Slicing through a grotesque staccato sludge of clashing drums, atonal piercing guitars, and obscene throbbing bass, that’s the howl that kicked off one of the most berserk televised performances, at least that I’ve ever witnessed. Clashing against a Bauhaus (the design not the band)-inspired stage set for more respectable New Wave groups on the 1982 German television show Götterdämmerung, short-lived yet resolutely notorious band The Birthday Party appears, both sonically and aesthetically, as if they slid out of the gutter, shook off the rats, and staggered in front of the cameras. Drummer Phill Calvert can be pointed to as the most presentable with a cigarette dangling from his lips while banging on the drums, sometimes with the palm of his hand. The usual eye of the hurricane, guitarist (and soon-to-be drummer) Mick Harvey looks pale and wan, with a perpetual eyebrow arched, casting a glance at the chaos around him. Resembling the most romantically moribund of Egon Schiele’s figures, singular guitarist Rowland Howard herks-and-jerks forward at random, twitching and tumbling over the instrument strapped to his chest. Rowland’s manipulation of his instrument has nothing on bassist Tracy Pew’s outright molestation of his. Dressed in an alarming combination of leather pants, a ruffled pirate shirt, and a black cowboy hat, Tracy thrusts, gyrates, and twists his hips lewdly, all while making direct eye contact with the lens of the camera and by proxy, the viewers at home. At points, Tracy bends backward, falling prone onto the drum riser while continuing to hump the air. And then there’s Nick Cave who lurches around the set like a reanimated corpse, all Black Crow King hair, fingers full of rings, and tight trousers. Nick is a vision of decadence, downing a drink, expelling great plumes of smoke, and rolling his eyes back as emphasis while spitting out the gnarled vocals.

SCRATCH SCRAPE SCRATCH SCRAPE…

Taken as one, the band seems as if they’ve been possessed by a particularly horny demonic entity. The Birthday Party are monstrous, both beautiful and hideous to the eye. By intention, of course. As Rowland Howard says in an interview included in the new documentary on the band, Mutiny in Heaven: The Birthday Party, “It was just great to have that feeling that you were capable of upsetting people so much.” A worthy goal, and one continually achieved, particularly in their volatile live shows as seen in this performance of “Junkyard.” Notably, “Junkyard” led the German viewing public to revolt with such vehemence that the show never aired the second song “Big-Jesus-Trash-Can.” What a loss for humanity!

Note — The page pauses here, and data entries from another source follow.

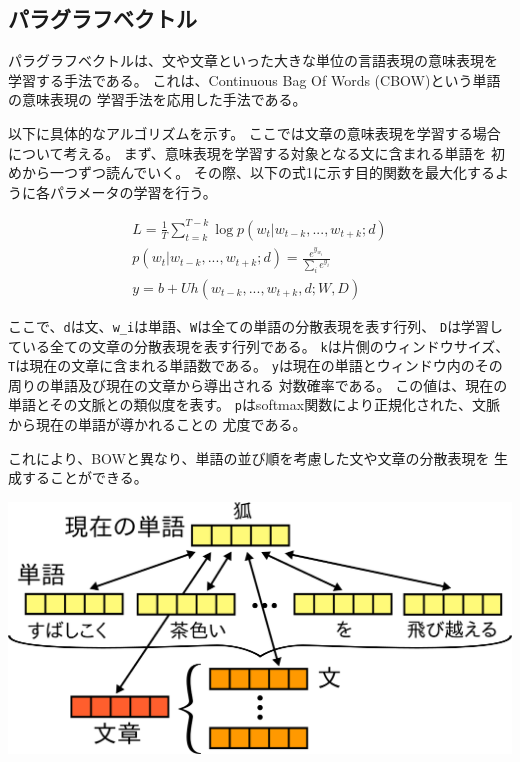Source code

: \documentclass[11pt,a4paper]{ltjsarticle}
\let\originalfigure\figure
\let\endoriginalfigure\endfigure
\renewenvironment{figure}[1][ht]{%
  \originalfigure[#1]\centering}%
  {\endoriginalfigure}
\begin{document}
\subsection{パラグラフベクトル}

パラグラフベクトルは、文や文章といった大きな単位の言語表現の意味表現を
学習する手法である。 これは、Continuous Bag Of Words
(CBOW)という単語の意味表現の 学習手法を応用した手法である。

以下に具体的なアルゴリズムを示す。
ここでは文章の意味表現を学習する場合について考える。
まず、意味表現を学習する対象となる文に含まれる単語を
初めから一つずつ読んでいく。
その際、以下の式1に示す目的関数を最大化するように各パラメータの学習を行う。

\begin{gather}
  L = \frac{1}{T} \sum^{T - k}_{t = k} \log p(w_t | w_{t-k}, ..., w_{t+k}; d) \\
  p(w_t | w_{t-k}, ..., w_{t+k}; d) = \frac{e^{y_{w_t}}}{\sum_i e^{y_i}} \\
  y = b + Uh(w_{t-k}, ..., w_{t+k}, d; W, D)
\end{gather}

ここで、\texttt{d}は文、\texttt{w\_i}は単語、\texttt{W}は全ての単語の分散表現を表す行列、
\texttt{D}は学習している全ての文章の分散表現を表す行列である。
\texttt{k}は片側のウィンドウサイズ、
\texttt{T}は現在の文章に含まれる単語数である。
\texttt{y}は現在の単語とウィンドウ内のその周りの単語及び現在の文章から導出される
対数確率である。 この値は、現在の単語とその文脈との類似度を表す。
\texttt{p}はsoftmax関数により正規化された、文脈から現在の単語が導かれることの
尤度である。

これにより、BOWと異なり、単語の並び順を考慮した文や文章の分散表現を
生成することができる。

\begin{figure}
  \includegraphics{fig/dvsvwv.png}
  \caption{文書及び文ベクトルの学習の概略}
\end{figure}
\end{document}
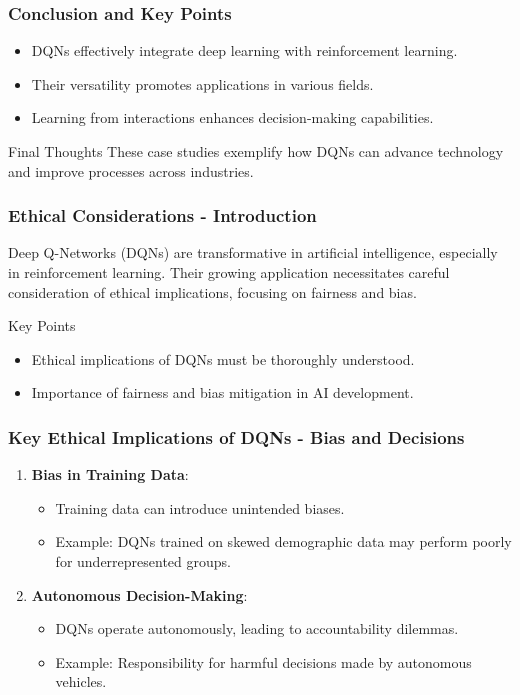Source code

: \documentclass{beamer}
\begin{document}
\begin{frame}
    \frametitle{Conclusion and Key Points}
    \begin{itemize}
        \item DQNs effectively integrate deep learning with reinforcement learning.
        \item Their versatility promotes applications in various fields.
        \item Learning from interactions enhances decision-making capabilities.
    \end{itemize}
    \begin{block}{Final Thoughts}
        These case studies exemplify how DQNs can advance technology and improve processes across industries.
    \end{block}
\end{frame}

\begin{frame}[fragile]
    \frametitle{Ethical Considerations - Introduction}
    Deep Q-Networks (DQNs) are transformative in artificial intelligence, especially in reinforcement learning. Their growing application necessitates careful consideration of ethical implications, focusing on fairness and bias.
    \begin{block}{Key Points}
        \begin{itemize}
            \item Ethical implications of DQNs must be thoroughly understood.
            \item Importance of fairness and bias mitigation in AI development.
        \end{itemize}
    \end{block}
\end{frame}

\begin{frame}[fragile]
    \frametitle{Key Ethical Implications of DQNs - Bias and Decisions}
    \begin{enumerate}
        \item \textbf{Bias in Training Data}:
            \begin{itemize}
                \item Training data can introduce unintended biases.
                \item Example: DQNs trained on skewed demographic data may perform poorly for underrepresented groups.
            \end{itemize}
        \item \textbf{Autonomous Decision-Making}:
            \begin{itemize}
                \item DQNs operate autonomously, leading to accountability dilemmas.
                \item Example: Responsibility for harmful decisions made by autonomous vehicles.
            \end{itemize}
    \end{enumerate}
\end{frame}
\end{document}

I begin with an extended description of this Birthday Party performance because I can vividly remember watching it for the first time on YouTube while getting deep into Nick Cave’s discography in college. Even now, seeing it on the big screen at last week’s DCTV Firehouse cinema screening of Mutiny in Heaven, I still feel the same way: such overwhelming awe that I sense part of my brain chemistry changing (I experience the same deep brain stimulation while watching Pink Flamingos). Why? It’s partially the band’s winning combination of abjection and unrestrained confrontation wielded as weapons, along with a hefty dash of absurdity (slightly) brightening up all that misanthropy (At one point in this performance, Nick sidles up to Tracy and you see his mask slip—a small grin before he continues to fling himself around the stage.) The Birthday Party is also, I’d argue, the pinnacle of the trash aesthetic in music. Sure, The Cramps nail gleeful “Garbageman” John Waters-esque rockabilly B-movie sleaze, but their sound was still tolerable and even, catchy. They were nowhere near as aurally slimy and repulsive as The Birthday Party, who are the sonic equivalent of a dumpster projecting its innards onto a dirty sidewalk. Straight out the garbage dump, indeed.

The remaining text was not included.